> _Instructions to follow_
Show the lines of the material that contain the word "following".

> _Data provided_
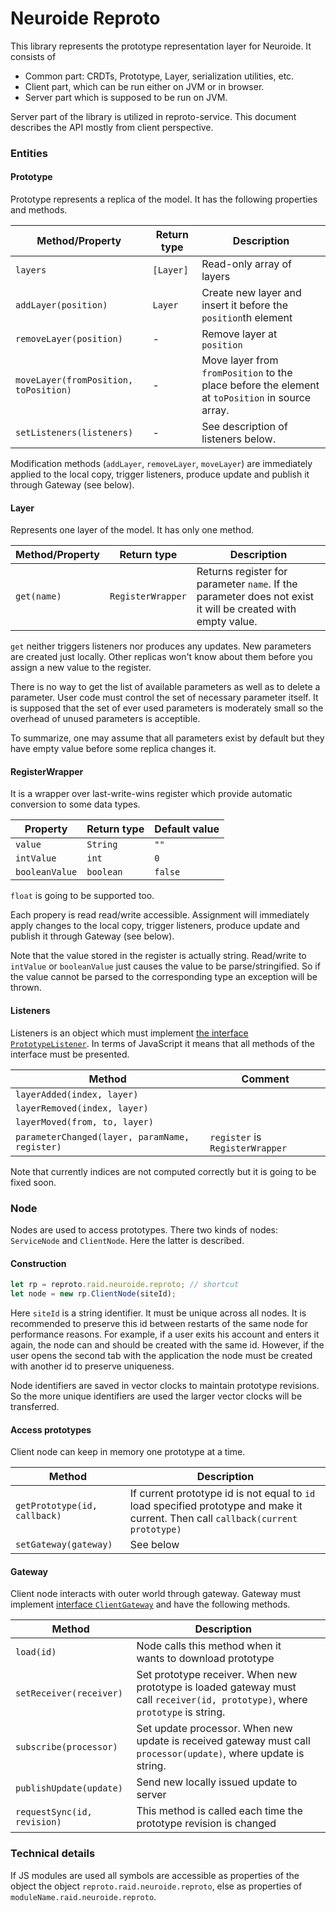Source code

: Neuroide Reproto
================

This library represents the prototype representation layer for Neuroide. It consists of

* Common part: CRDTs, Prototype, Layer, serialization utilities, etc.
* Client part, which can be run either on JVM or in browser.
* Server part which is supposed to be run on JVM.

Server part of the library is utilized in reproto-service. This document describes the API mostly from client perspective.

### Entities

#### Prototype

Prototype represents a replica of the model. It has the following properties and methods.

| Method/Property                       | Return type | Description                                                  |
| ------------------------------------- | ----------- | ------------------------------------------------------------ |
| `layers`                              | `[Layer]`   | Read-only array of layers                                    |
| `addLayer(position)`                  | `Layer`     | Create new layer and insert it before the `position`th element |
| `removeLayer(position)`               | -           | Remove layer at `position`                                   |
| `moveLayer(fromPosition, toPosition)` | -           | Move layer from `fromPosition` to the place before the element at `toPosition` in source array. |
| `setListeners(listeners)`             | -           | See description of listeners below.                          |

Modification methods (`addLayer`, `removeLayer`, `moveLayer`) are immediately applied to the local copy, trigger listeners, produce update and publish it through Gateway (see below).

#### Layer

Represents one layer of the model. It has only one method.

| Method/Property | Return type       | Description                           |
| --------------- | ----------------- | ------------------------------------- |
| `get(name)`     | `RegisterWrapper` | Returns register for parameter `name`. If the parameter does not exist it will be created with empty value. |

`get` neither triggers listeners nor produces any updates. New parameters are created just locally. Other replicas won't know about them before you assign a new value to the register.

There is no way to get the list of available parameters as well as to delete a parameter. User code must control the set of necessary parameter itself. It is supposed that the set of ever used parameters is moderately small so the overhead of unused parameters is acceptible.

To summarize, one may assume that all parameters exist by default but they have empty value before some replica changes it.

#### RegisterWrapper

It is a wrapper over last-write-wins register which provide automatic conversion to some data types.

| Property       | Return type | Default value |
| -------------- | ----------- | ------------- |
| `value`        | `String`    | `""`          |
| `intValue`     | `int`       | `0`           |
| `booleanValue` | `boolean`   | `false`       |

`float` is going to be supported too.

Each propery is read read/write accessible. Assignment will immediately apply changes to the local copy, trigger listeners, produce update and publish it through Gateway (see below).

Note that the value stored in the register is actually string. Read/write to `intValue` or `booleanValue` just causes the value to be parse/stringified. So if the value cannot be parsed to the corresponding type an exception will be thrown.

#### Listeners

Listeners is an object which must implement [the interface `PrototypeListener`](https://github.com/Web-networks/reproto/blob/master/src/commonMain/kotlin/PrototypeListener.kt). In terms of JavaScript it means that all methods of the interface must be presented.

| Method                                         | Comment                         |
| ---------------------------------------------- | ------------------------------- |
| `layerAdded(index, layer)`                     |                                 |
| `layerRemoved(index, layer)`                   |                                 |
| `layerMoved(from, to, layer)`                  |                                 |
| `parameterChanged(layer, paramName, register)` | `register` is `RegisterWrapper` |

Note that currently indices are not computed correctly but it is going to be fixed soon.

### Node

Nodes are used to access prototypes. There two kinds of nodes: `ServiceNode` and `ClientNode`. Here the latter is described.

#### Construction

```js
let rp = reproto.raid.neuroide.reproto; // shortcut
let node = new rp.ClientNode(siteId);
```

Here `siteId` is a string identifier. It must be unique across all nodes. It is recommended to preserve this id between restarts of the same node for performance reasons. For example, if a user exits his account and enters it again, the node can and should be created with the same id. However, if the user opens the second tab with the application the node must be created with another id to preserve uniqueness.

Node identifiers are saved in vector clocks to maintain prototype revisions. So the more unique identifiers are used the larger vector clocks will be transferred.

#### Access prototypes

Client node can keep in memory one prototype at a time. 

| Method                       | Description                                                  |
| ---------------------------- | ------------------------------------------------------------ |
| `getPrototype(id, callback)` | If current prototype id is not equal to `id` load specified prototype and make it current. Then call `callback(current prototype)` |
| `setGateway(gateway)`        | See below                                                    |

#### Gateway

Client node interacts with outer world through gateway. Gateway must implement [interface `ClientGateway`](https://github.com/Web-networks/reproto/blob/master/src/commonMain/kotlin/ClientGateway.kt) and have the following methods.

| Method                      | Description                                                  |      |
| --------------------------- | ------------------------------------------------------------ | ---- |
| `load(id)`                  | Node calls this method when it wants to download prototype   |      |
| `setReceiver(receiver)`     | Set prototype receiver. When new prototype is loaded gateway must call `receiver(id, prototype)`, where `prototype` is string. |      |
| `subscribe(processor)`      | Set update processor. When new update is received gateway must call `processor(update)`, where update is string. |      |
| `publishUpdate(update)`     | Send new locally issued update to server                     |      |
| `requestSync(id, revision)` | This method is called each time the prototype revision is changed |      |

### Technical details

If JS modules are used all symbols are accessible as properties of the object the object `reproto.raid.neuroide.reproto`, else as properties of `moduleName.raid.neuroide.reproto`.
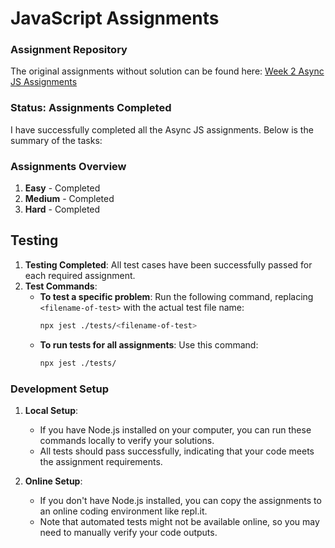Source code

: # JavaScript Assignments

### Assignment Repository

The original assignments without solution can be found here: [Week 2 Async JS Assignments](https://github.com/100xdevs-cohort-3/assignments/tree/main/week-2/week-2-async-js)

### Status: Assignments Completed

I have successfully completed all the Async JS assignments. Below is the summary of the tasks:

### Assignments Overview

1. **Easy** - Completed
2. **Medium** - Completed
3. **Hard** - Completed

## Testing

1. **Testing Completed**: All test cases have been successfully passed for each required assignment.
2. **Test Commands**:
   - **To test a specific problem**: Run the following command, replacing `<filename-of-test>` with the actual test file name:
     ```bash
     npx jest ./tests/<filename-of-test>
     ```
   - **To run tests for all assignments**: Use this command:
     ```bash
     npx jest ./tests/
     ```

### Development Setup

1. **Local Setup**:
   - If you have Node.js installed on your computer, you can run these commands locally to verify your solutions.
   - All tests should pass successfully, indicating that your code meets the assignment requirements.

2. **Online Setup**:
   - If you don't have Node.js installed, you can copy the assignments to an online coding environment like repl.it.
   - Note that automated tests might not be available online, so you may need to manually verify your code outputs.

> _Answer area_
Prototype represents a replica of the model. It has the following properties and methods.
Client node interacts with outer world through gateway. Gateway must implement [interface `ClientGateway`](https://github.com/Web-networks/reproto/blob/master/src/commonMain/kotlin/ClientGateway.kt) and have the following methods.
   - **To test a specific problem**: Run the following command, replacing `<filename-of-test>` with the actual test file name:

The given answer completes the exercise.